Imagine Optic is an imagine Optic is an Orsay-based company.

Imagine Optic designs and manufactures a Shack-Hartmann wavefront sensor and adaptive optics for research and industry. The company’s primary markets include optical metrology for industrial quality control, ultra high intensity lasers and microscopy in life science.

History

Imagine Optic was founded in 1996 by Samuel Bucourt, an expert in dimensional metrology and Xavier Levecq, a specialist in wavefront measurements. Their combined expertise brings about new products that allow users to easily perform accurate wavefront measurements using Shack-Hartmann technology.



1999 Imagine Optic released the HASO™ Shack-Hartmann wavefront sensor product line for the visible part of the spectrum and their first closed-loop adaptive optics platforms for the Mega Joule Laser project (LMJ) and Atomic Vapor Laser Isotope Separation (AVLIS), quickly followed by systems for Laboratoire d'Optique Appliquée (LOA, Ecole Polytechnique, Palaiseau, France) and Hamamatsu.

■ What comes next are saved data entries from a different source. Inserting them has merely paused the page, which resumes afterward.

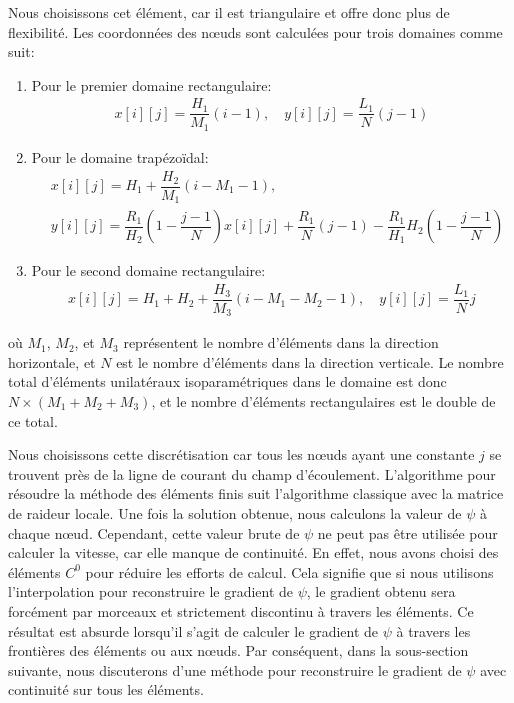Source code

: \documentclass[12pt]{book}
\theoremstyle{bfnote}
\theoremstyle{bfnote}
\begin{document}
Nous choisissons cet élément, car il est triangulaire et offre donc plus de flexibilité. Les coordonnées des nœuds sont calculées pour trois domaines comme suit:
\begin{enumerate}
    \item Pour le premier domaine rectangulaire:
    \begin{align}
        x[i][j] = \dfrac{H_1}{M_1}(i - 1), \quad y[i][j] = \dfrac{L_1}{N}(j - 1)
    \end{align}
    \item Pour le domaine trapézoïdal:
    \begin{equation}
        \begin{aligned}
            & x[i][j] = H_1 + \dfrac{H_2}{M_1}(i - M_1 - 1), \\
            & y[i][j] = \dfrac{R_1}{H_2} \left( 1 - \dfrac{j - 1}{N} \right) x[i][j] + \dfrac{R_1}{N}(j - 1) - \dfrac{R_1}{H_1} H_2 \left( 1 - \dfrac{j - 1}{N} \right)
        \end{aligned}
    \end{equation}
    \item Pour le second domaine rectangulaire:
    \begin{align}
        x[i][j] = H_1 + H_2 + \dfrac{H_3}{M_3}(i - M_1 - M_2 - 1), \quad y[i][j] = \dfrac{L_1}{N}j
    \end{align}
\end{enumerate}
où $M_1$, $M_2$, et $M_3$ représentent le nombre d'éléments dans la direction horizontale, et $N$ est le nombre d'éléments dans la direction verticale. Le nombre total d'éléments unilatéraux isoparamétriques dans le domaine est donc $N \times (M_1 + M_2 + M_3)$, et le nombre d'éléments rectangulaires est le double de ce total.

Nous choisissons cette discrétisation car tous les nœuds ayant une constante $j$ se trouvent près de la ligne de courant du champ d'écoulement. L'algorithme pour résoudre la méthode des éléments finis suit l'algorithme classique avec la matrice de raideur locale. Une fois la solution obtenue, nous calculons la valeur de $\psi$ à chaque nœud. Cependant, cette valeur brute de $\psi$ ne peut pas être utilisée pour calculer la vitesse, car elle manque de continuité. En effet, nous avons choisi des éléments $C^0$ pour réduire les efforts de calcul. Cela signifie que si nous utilisons l'interpolation pour reconstruire le gradient de $\psi$, le gradient obtenu sera forcément par morceaux et strictement discontinu à travers les éléments. Ce résultat est absurde lorsqu'il s'agit de calculer le gradient de $\psi$ à travers les frontières des éléments ou aux nœuds. Par conséquent, dans la sous-section suivante, nous discuterons d'une méthode pour reconstruire le gradient de $\psi$ avec continuité sur tous les éléments.
\end{document}
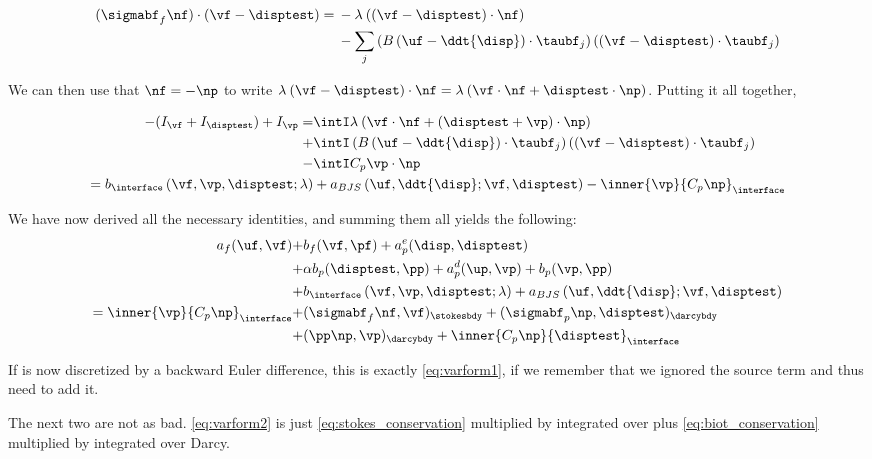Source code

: \documentclass{article}
\begin{document}
\begin{align*}
(\sigmabf_f \nf) \cdot (\vf - \disptest) =  \: &-\lambda\:  ((\vf - \disptest) \cdot \nf) \\
  &- \sum_j \left (B \left ( \uf - \ddt{\disp} \right ) \cdot \taubf_j \right ) ((\vf - \disptest) \cdot \taubf_j)
\end{align*}

We can then use that $\nf = - \np$ to write $\lambda \: (\vf - \disptest) \cdot \nf = \lambda \: (\vf  \cdot \nf + \disptest \cdot \np)$.
Putting it all together,

\begin{align*}
  -(I_{\vf} + I_{\disptest}) + I_{\vp}  =& \intI \lambda\: (\vf  \cdot \nf + (\disptest + \vp) \cdot \np) \\
  + &\intI \left (B \left ( \uf - \ddt{\disp} \right ) \cdot \taubf_j \right ) ((\vf - \disptest) \cdot \taubf_j) \\
  - &\intI C_p \vp \cdot \np \\
  = b_{\interface}\left (\vf, \vp, \disptest; \lambda \right ) & + a_{BJS}\left (\uf, \ddt{\disp}; \vf, \disptest \right) - \inner{\vp}{C_p\np}_{\interface} \\
\end{align*}

We have now derived all the necessary identities, and summing them all yields the following:
\begin{align*}
  a_f(\uf, \vf) +& b_f(\vf, \pf)  + a^e_p(\disp, \disptest)  \\ +&\alpha b_p(\disptest, \pp)  + a_p^d(\up, \vp) + b_p(\vp, \pp)  \\
  + &b_{\interface}\left (\vf, \vp, \disptest; \lambda \right ) + a_{BJS}\left (\uf, \ddt{\disp}; \vf, \disptest \right)\\
  = \inner{\vp}{C_p\np}_{\interface} +& (\sigmabf_f\nf, \vf)_{\stokesbdy} + (\sigmabf_p\np, \disptest)_{\darcybdy} \\
  + &(\pp\np, \vp)_{\darcybdy} + \inner{C_p\np}{\disptest}_{\interface}\\
\end{align*}

If \ddt{\disp} is now discretized by a backward Euler difference, this is exactly \eqref{eq:varform1}, if we remember that we ignored the source term and thus need to add it.

The next two are not as bad. \eqref{eq:varform2} is just \eqref{eq:stokes_conservation} multiplied by \wf integrated over \stokes plus \eqref{eq:biot_conservation} multiplied by \wp integrated over Darcy.
\end{document}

2000 The product line was extended with the addition of the first wavefront sensor for telecommunication applications, HASO NIR (near infrared). Then, in 2001 the company launched the HASO UV for applications in ultraviolet range of the spectrum.



At the end of 2002, the company entered into collaboration with LIXAM, SOLEIL, LOA and CXRO (Center for X-Ray Optics in Berkeley) to develop the world’s first EUV wavefront sensor for the nanolithography and synchrotron applications.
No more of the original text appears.